Fast forward many years. I became a financial advisor. I had already learned that ten percent money market returns were an aberration. In fact, no relatively safe investment could be counted on to deliver a return approaching that number. One would have to take on the full measure of volatility in the stock market to potentially average ten percent over time.
Fast forward to today.
Bill Gross is the co-Chief Investment Officer of PIMCO, a Newport Beach, California money management firm. PIMCO’s flagship Total Return Fund, under the stewardship of Gross, has grown to become the largest mutual fund in the world. Last summer, Gross and company described the economic circumstances and market conditions that they believe will face us over the coming years. They called it “the new normal.”

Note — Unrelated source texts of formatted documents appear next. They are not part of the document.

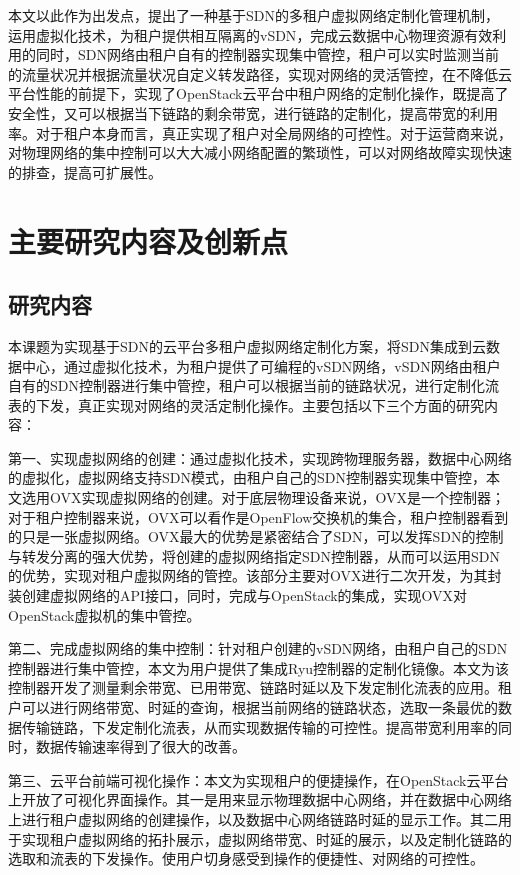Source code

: 本文以此作为出发点，提出了一种基于SDN的多租户虚拟网络定制化管理机制，运用虚拟化技术，为租户提供相互隔离的\gls*{vSDN}，完成云数据中心物理资源有效利用的同时，SDN网络由租户自有的控制器实现集中管控，租户可以实时监测当前的流量状况并根据流量状况自定义转发路径，实现对网络的灵活管控，在不降低云平台性能的前提下，实现了OpenStack云平台中租户网络的定制化操作，既提高了安全性，又可以根据当下链路的剩余带宽，进行链路的定制化，提高带宽的利用率。对于租户本身而言，真正实现了租户对全局网络的可控性。对于运营商来说，对物理网络的集中控制可以大大减小网络配置的繁琐性，可以对网络故障实现快速的排查，提高可扩展性。

\section{主要研究内容及创新点}
\subsection{研究内容}
本课题为实现基于SDN的云平台多租户虚拟网络定制化方案，将SDN集成到云数据中心，通过虚拟化技术，为租户提供了可编程的vSDN网络，vSDN网络由租户自有的SDN控制器进行集中管控，租户可以根据当前的链路状况，进行定制化流表的下发，真正实现对网络的灵活定制化操作。主要包括以下三个方面的研究内容：

第一、实现虚拟网络的创建：通过虚拟化技术，实现跨物理服务器，数据中心网络的虚拟化，虚拟网络支持SDN模式，由租户自己的SDN控制器实现集中管控，本文选用\gls*{OVX}\cite{OVX-1}实现虚拟网络的创建。对于底层物理设备来说，OVX是一个控制器；对于租户控制器来说，OVX可以看作是OpenFlow交换机的集合，租户控制器看到的只是一张虚拟网络。OVX最大的优势是紧密结合了SDN，可以发挥SDN的控制与转发分离的强大优势，将创建的虚拟网络指定SDN控制器，从而可以运用SDN的优势，实现对租户虚拟网络的管控。该部分主要对OVX进行二次开发，为其封装创建虚拟网络的API接口，同时，完成与OpenStack的集成，实现OVX对OpenStack虚拟机的集中管控。

第二、完成虚拟网络的集中控制：针对租户创建的vSDN网络，由租户自己的SDN控制器进行集中管控，本文为用户提供了集成Ryu\cite{Ryu-1}控制器的定制化镜像。本文为该控制器开发了测量剩余带宽、已用带宽、链路时延以及下发定制化流表的应用。租户可以进行网络带宽、时延的查询，根据当前网络的链路状态，选取一条最优的数据传输链路，下发定制化流表，从而实现数据传输的可控性。提高带宽利用率的同时，数据传输速率得到了很大的改善。

第三、云平台前端可视化操作：本文为实现租户的便捷操作，在OpenStack云平台上开放了可视化界面操作。其一是用来显示物理数据中心网络，并在数据中心网络上进行租户虚拟网络的创建操作，以及数据中心网络链路时延的显示工作。其二用于实现租户虚拟网络的拓扑展示，虚拟网络带宽、时延的展示，以及定制化链路的选取和流表的下发操作。使用户切身感受到操作的便捷性、对网络的可控性。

What is the new normal? Among other things it means slower economic growth, high unemployment, low interest rates, and tepid, “half-sized” – that is to say, four to five percent – stock market returns. In other words, you know the financial crisis we’ve been trying to shake? Well, get used to it. “All investors should expect considerably lower rates of return than what they grew accustomed to only a few years ago,” Gross insists.
The new normal will naturally have ramifications in the Jewish world, and in particular, the frum world. Consider:
• Yeshivos today, most of which were never—even at the height of the economic bubble—flush with funds, are under enormous financial strain. Some are being starved out of existence.
• While Information Technology is poised to be one of the growth areas of the new economy (along with Healthcare and Biotech), many frum people who are “in computers” do not currently possess the knowledge and skills for these jobs. According to a friend of mine who works for a cutting-edge IT firm, many are only trained for obsolete systems and have not kept up with the rapid changes in this field.
• For awhile it seemed like every former yeshiva guy and his brother-in-law were mortgage brokers, working very long days and weeks financing and refinancing properties for anyone and everyone who came along—making terrific commissions along the way. No longer. Fewer people are buying houses, fewer people are qualifying for mortgages, and those who are and do are finding that some banks (Chase, for example) are not taking mortgage loan applications from independent brokers.
• The frum world will always have its share of entrepreneurs, but with the severe tightening of credit, many are not getting the chance to borrow the money required to build, or even expand, businesses. Established real estate investors are finding deals, and many have cash on hand to finance them. But many younger people who are trying to get started in that business have it tough.
• One of the biggest supporters of kollelim in Eretz Yisrael saw his fortune—in the hundreds of millions—evaporate in a matter of weeks. I happened to meet him briefly by chance when he was borrowing office space from a client of mine, and watched as he sat hunched over on his cell phone trying to keep his kollelim from going under. He will survive, but many of his beneficiaries are already leaving kollel and returning to America.
And the setbacks did not begin in the last two years.
In 2003, The Wall Street Journal reported how Indians were quickly replacing Jews as the premier diamond dealers in Antwerp, Belgium. The Jews, who had at one point controlled 70% of the trade, saw their influence dwindle to just 25% in a few years. That number is even smaller today. At the time, Henri Rubens, one of the community’s leaders, declared the end of the glory days noting, “We were too complacent. Now that we realize it, it's too late.” Mr. Rubens went into real estate.
These past few decades have been remarkable for the Jewish nation, and for the Orthodox in particular. We have grown both materially and spiritually, and the two often worked hand-in-hand. Much of our largesse was committed to building a strong infrastructure of homes, shuls, yeshivos and mosdos.
But the last couple of years have been challenging; the infrastructure is showing strain and even some cracks. Many feel that we simply have to get through this rough period before going back to “normal.” But what if we’re in for a new normal? What if we need to adjust our thinking and our budgets accordingly—not just for a few years but permanently?
God will surely provide us with what we need; but our definition of “need” may have to be adjusted. Should a more moderate financial future face us, we must not allow it to slow down our spiritual growth. Our commitment to Torah and mitzvos, to educating our children and feeding our poor, to learning diligently and working honestly, must not waver.
But what we spend on our homes, our cars, our vacations, and even our simchas may need to be reigned in considerably.